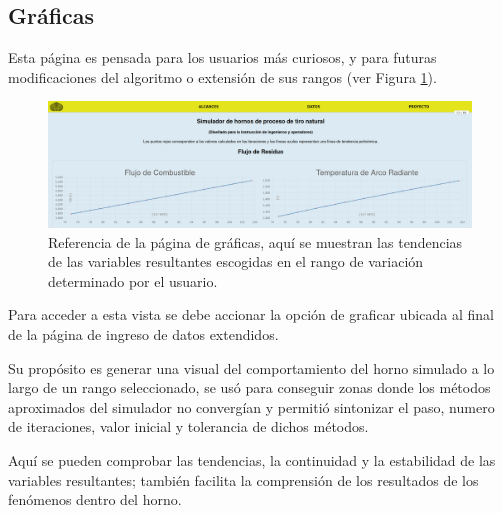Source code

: \subsection{Gráficas}
\par Esta página es pensada para los usuarios más curiosos, y para futuras modificaciones del algoritmo o extensión de sus rangos (ver Figura \ref{fig:graficas}).
\begin{figure}[H]\begin{center}
\includegraphics[scale=0.23]{images/graficas.png}
\caption[Página de gráficas]{Referencia de la página de gráficas, aquí se muestran las tendencias de las variables resultantes escogidas en el rango de variación determinado por el usuario.}
\label{fig:graficas} \end{center} \end{figure}
\par Para acceder a esta vista se debe accionar la opción de graficar ubicada al final de la página de ingreso de datos extendidos.
\par Su propósito es generar una visual del comportamiento del horno simulado a lo largo de un rango seleccionado, se usó para conseguir zonas donde los métodos aproximados del simulador no convergían y permitió sintonizar el paso, numero de iteraciones, valor inicial y tolerancia de dichos métodos.
\par Aquí se pueden comprobar las tendencias, la continuidad y la estabilidad de las variables resultantes; también facilita la comprensión de los resultados de los fenómenos dentro del horno.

- [Task instructions]: Up to and including the line that holds "de datos extendidos.", restate word for word each line of the records from their start, and only those lines, leaving out the pictures.

- [The answer]:
Source code

: \subsection{Gráficas}
\par Esta página es pensada para los usuarios más curiosos, y para futuras modificaciones del algoritmo o extensión de sus rangos (ver Figura \ref{fig:graficas}).
\begin{figure}[H]\begin{center}
\includegraphics[scale=0.23]{images/graficas.png}
\caption[Página de gráficas]{Referencia de la página de gráficas, aquí se muestran las tendencias de las variables resultantes escogidas en el rango de variación determinado por el usuario.}
\label{fig:graficas} \end{center} \end{figure}
\par Para acceder a esta vista se debe accionar la opción de graficar ubicada al final de la página de ingreso de datos extendidos.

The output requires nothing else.